El 11 de marzo de 1993 comenzó "la rebelión de los náufragos políticos de las últimas cinco décadas", como diría el mismo Pérez tras conocer el fallo de la Corte Suprema de Justicia, alegando también, respecto a sus enemigos que «no me perdonan que haya sido dos veces presidente por aclamación popular. No me perdonan que sea parte consubstancial de la historia venezolana de este medio siglo. No me perdonan que haya enfrentado todos los avatares para salir victorioso de ellos (…) Tendrán que asumir su responsabilidad quienes han conducido al país a esta encrucijada dramática de su historia (...) Quiera Dios que quienes han creado este conflicto absurdo no tengan motivos para arrepentirse». El 31 de agosto Pérez era finalmente destituido de la Presidencia de la República en un proceso casi inédito que sólo tenía de precedente en la región: el impeachment a Collor de Melo en Brasil.
La destitución era avalada por todos, incluso por su propio partido. En mayo de 1994 Carlos Andrés era detenido y el Comité Ejecutivo Nacional de Acción Democrática lo expulsaba de sus filas.
Desde entonces y por mucho tiempo creo que continuará la polémica sobre su persona. Entre otras razones porque se cumplió su sentencia y aquellos náufragos que arrastraron consigo la República democrática han tenido desde hace tiempo motivos para arrepentirse.
Movida Venezuela por un profundo afán de competencia y modernización, de ciencia y creatividad, sus figuras cimeras de la IV República, de la democracia, lograron cancelar el retraso respecto al resto del mundo que nuestro país había venido sufriendo desde el siglo XIX. De ese afán democrático Carlos Andrés es una figura y un acervo que debemos aprovechar para comprender la realidad venezolana, algo tan indispensable en este momento.
Habrá que resaltar en la historia que sigue escribiéndose sobre el rubiense Pérez, su culto a la lealtad respecto a la democracia a la que él llegó tras la serena reflexión del liderazgo que supo cosechar al lado de Betancourt y del liderazgo en brazos del pueblo hecho poder, son un capítulo indispensable de nuestra historia comunitaria. La decisión de la Corte Suprema de Justicia la acató casi con humildad, y por supuesto, con desprecio a cualquier tentación de desconocer el estado de derecho que había defendido casi que hasta con su vida el 4 de febrero y el 27 de noviembre.

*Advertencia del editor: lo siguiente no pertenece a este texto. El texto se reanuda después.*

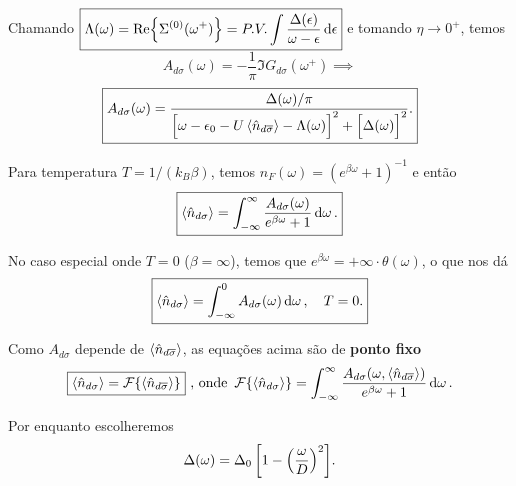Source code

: \documentclass[a4paper,fleqn,12pt]{article}
\begin{document}
Chamando $\boxed{ \Lambda(\omega) = \Re{\Sigma^{(0)}(\omega^+)} = P.V. \int \frac{\Delta(\epsilon)}{\omega - \epsilon} \dd{\epsilon} }$ e tomando $\eta \to 0^+$, temos
$$
A_{d\sigma}(\omega) = - \frac{1}{\pi} \Im{G_{d\sigma}(\omega^+)} \implies
$$
$$
\boxed{ A_{d\sigma}(\omega) = \frac{\Delta(\omega) / \pi}{
\Big[\omega - \eps_0 - U \ev{\nn_{d\cc{\sigma}}} - \Lambda(\omega) \Big]^2
+ \Big[\Delta(\omega)\Big]^2 }. }
$$

Para temperatura $T = 1/(k_B \beta)$, temos $n_F(\omega) = (e^{\beta \omega} + 1)^{-1}$ e então
$$
\boxed{ \ev{\nn_{d\sigma}} = \intR \frac{A_{d\sigma}(\omega)}{e^{\beta\omega} + 1} \dd{\omega}. }
$$

No caso especial onde $T = 0$ ($\beta = \infty$), temos que $e^{\beta \omega} = +\infty \cdot \theta(\omega)$, o que nos dá
$$
\boxed{ \ev{\nn_{d\sigma}} = \int_{-\infty}^0 A_{d\sigma}(\omega) \dd{\omega}, \quad T = 0. }
$$

Como $A_{d\sigma}$ depende de $\ev{\nn_{d\cc{\sigma}}}$, as equações acima são de \textbf{ponto fixo}
$$
\boxed{ \ev{\nn_{d\sigma}} = \s{F}\qty{\ev{\nn_{d\cc{\sigma}}}} } \text{ , onde } \,
\s{F}\qty{\ev{\nn_{d\sigma}}} =
\intR \frac{A_{d\sigma}(\omega, \ev{\nn_{d\cc{\sigma}}})}{e^{\beta\omega} + 1} \dd{\omega}.
$$

Por enquanto escolheremos
$$
\Delta(\omega) = \Delta_0 \, \qty[1 - \qty(\frac{\omega}{D})^2].
$$
\end{document}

Me atrevo a decir que ese buen ejemplo, ese no haber dado escándalo, a pesar de los errores cometidos, esa esclavitud a la verdad, por fuerza tienen que haberle deparado el premio al que siempre aspiró para el momento de su tránsito: la reivindicación.

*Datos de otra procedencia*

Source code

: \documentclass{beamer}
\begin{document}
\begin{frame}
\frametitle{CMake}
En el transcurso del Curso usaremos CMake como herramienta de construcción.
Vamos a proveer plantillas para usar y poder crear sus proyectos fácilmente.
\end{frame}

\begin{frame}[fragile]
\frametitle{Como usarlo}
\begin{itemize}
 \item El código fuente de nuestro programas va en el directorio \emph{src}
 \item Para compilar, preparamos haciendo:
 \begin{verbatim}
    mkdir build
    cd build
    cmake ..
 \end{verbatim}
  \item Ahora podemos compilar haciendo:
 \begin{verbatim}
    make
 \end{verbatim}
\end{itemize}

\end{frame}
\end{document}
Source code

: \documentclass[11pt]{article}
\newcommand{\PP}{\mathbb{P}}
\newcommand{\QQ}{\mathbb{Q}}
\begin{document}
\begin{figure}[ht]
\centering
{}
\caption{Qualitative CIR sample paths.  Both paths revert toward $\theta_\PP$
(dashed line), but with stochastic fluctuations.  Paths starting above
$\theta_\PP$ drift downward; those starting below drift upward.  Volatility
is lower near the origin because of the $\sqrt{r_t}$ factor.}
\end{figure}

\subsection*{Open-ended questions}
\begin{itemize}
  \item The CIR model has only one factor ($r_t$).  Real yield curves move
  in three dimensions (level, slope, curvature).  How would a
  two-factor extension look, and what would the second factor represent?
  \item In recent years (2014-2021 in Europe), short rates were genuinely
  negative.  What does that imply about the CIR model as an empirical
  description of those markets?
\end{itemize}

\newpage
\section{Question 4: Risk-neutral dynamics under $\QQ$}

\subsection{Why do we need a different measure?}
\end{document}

En su penetrante libro, La Rebelión de los Náufragos, Mirtha Rivero y a modo de conclusión uso estas palabras, sobre lo que debía ser y no fue:
«Venezuela estaba llamada para hacer cosas grandes, para marcar derroteros, para cambiar paradigmas de crecimiento. Sería un modelo. Ése y no otro era el sentimiento que cargaba el aire que se respiraba en esa época».